### Task description
Make an exact copy of the lines from the one holding "S. J. Jorgensen, J." through the last line of the material, and output nothing else.
++++++++++++++++++++
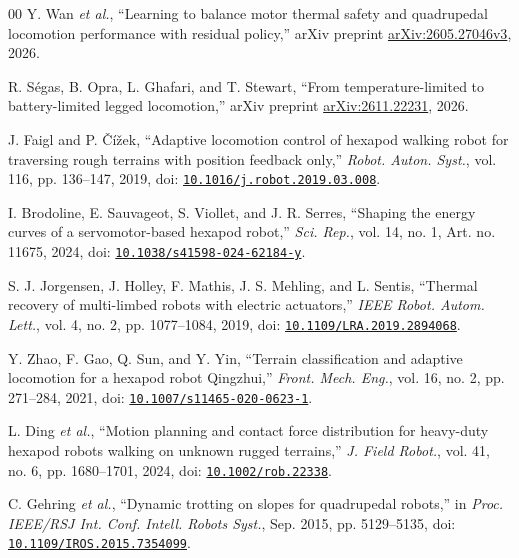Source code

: \documentclass{ieeeaccess}
\begin{document}
\begin{thebibliography}{00}
Y. Wan \emph{et al.}, \textquotedblleft{}Learning to balance motor thermal safety and quadrupedal locomotion performance with residual policy,\textquotedblright{} arXiv preprint \href{https://arxiv.org/abs/2605.27046v3}{arXiv:2605.27046v3}, 2026.

R. Ségas, B. Opra, L. Ghafari, and T. Stewart, \textquotedblleft{}From temperature-limited to battery-limited legged locomotion,\textquotedblright{} arXiv preprint \href{https://arxiv.org/abs/2611.22231}{arXiv:2611.22231}, 2026.

J. Faigl and P. Čížek, \textquotedblleft{}Adaptive locomotion control of hexapod walking robot for traversing rough terrains with position feedback only,\textquotedblright{} \emph{Robot. Auton. Syst.}, vol. 116, pp. 136--147, 2019, doi: \href{https://doi.org/10.1016/j.robot.2019.03.008}{\nolinkurl{10.1016/j.robot.2019.03.008}}.

I. Brodoline, E. Sauvageot, S. Viollet, and J. R. Serres, \textquotedblleft{}Shaping the energy curves of a servomotor-based hexapod robot,\textquotedblright{} \emph{Sci. Rep.}, vol. 14, no. 1, Art. no. 11675, 2024, doi: \href{https://doi.org/10.1038/s41598-024-62184-y}{\nolinkurl{10.1038/s41598-024-62184-y}}.

S. J. Jorgensen, J. Holley, F. Mathis, J. S. Mehling, and L. Sentis, \textquotedblleft{}Thermal recovery of multi-limbed robots with electric actuators,\textquotedblright{} \emph{IEEE Robot. Autom. Lett.}, vol. 4, no. 2, pp. 1077--1084, 2019, doi: \href{https://doi.org/10.1109/LRA.2019.2894068}{\nolinkurl{10.1109/LRA.2019.2894068}}.

Y. Zhao, F. Gao, Q. Sun, and Y. Yin, \textquotedblleft{}Terrain classification and adaptive locomotion for a hexapod robot Qingzhui,\textquotedblright{} \emph{Front. Mech. Eng.}, vol. 16, no. 2, pp. 271--284, 2021, doi: \href{https://doi.org/10.1007/s11465-020-0623-1}{\nolinkurl{10.1007/s11465-020-0623-1}}.

L. Ding \emph{et al.}, \textquotedblleft{}Motion planning and contact force distribution for heavy-duty hexapod robots walking on unknown rugged terrains,\textquotedblright{} \emph{J. Field Robot.}, vol. 41, no. 6, pp. 1680--1701, 2024, doi: \href{https://doi.org/10.1002/rob.22338}{\nolinkurl{10.1002/rob.22338}}.

C. Gehring \emph{et al.}, \textquotedblleft{}Dynamic trotting on slopes for quadrupedal robots,\textquotedblright{} in \emph{Proc. IEEE/RSJ Int. Conf. Intell. Robots Syst.}, Sep. 2015, pp. 5129--5135, doi: \href{https://doi.org/10.1109/IROS.2015.7354099}{\nolinkurl{10.1109/IROS.2015.7354099}}.


\end{thebibliography}
\end{document}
++++++++++++++++++++
### Written solution
S. J. Jorgensen, J. Holley, F. Mathis, J. S. Mehling, and L. Sentis, \textquotedblleft{}Thermal recovery of multi-limbed robots with electric actuators,\textquotedblright{} \emph{IEEE Robot. Autom. Lett.}, vol. 4, no. 2, pp. 1077--1084, 2019, doi: \href{https://doi.org/10.1109/LRA.2019.2894068}{\nolinkurl{10.1109/LRA.2019.2894068}}.

Y. Zhao, F. Gao, Q. Sun, and Y. Yin, \textquotedblleft{}Terrain classification and adaptive locomotion for a hexapod robot Qingzhui,\textquotedblright{} \emph{Front. Mech. Eng.}, vol. 16, no. 2, pp. 271--284, 2021, doi: \href{https://doi.org/10.1007/s11465-020-0623-1}{\nolinkurl{10.1007/s11465-020-0623-1}}.

L. Ding \emph{et al.}, \textquotedblleft{}Motion planning and contact force distribution for heavy-duty hexapod robots walking on unknown rugged terrains,\textquotedblright{} \emph{J. Field Robot.}, vol. 41, no. 6, pp. 1680--1701, 2024, doi: \href{https://doi.org/10.1002/rob.22338}{\nolinkurl{10.1002/rob.22338}}.

C. Gehring \emph{et al.}, \textquotedblleft{}Dynamic trotting on slopes for quadrupedal robots,\textquotedblright{} in \emph{Proc. IEEE/RSJ Int. Conf. Intell. Robots Syst.}, Sep. 2015, pp. 5129--5135, doi: \href{https://doi.org/10.1109/IROS.2015.7354099}{\nolinkurl{10.1109/IROS.2015.7354099}}.


\end{thebibliography}
\end{document}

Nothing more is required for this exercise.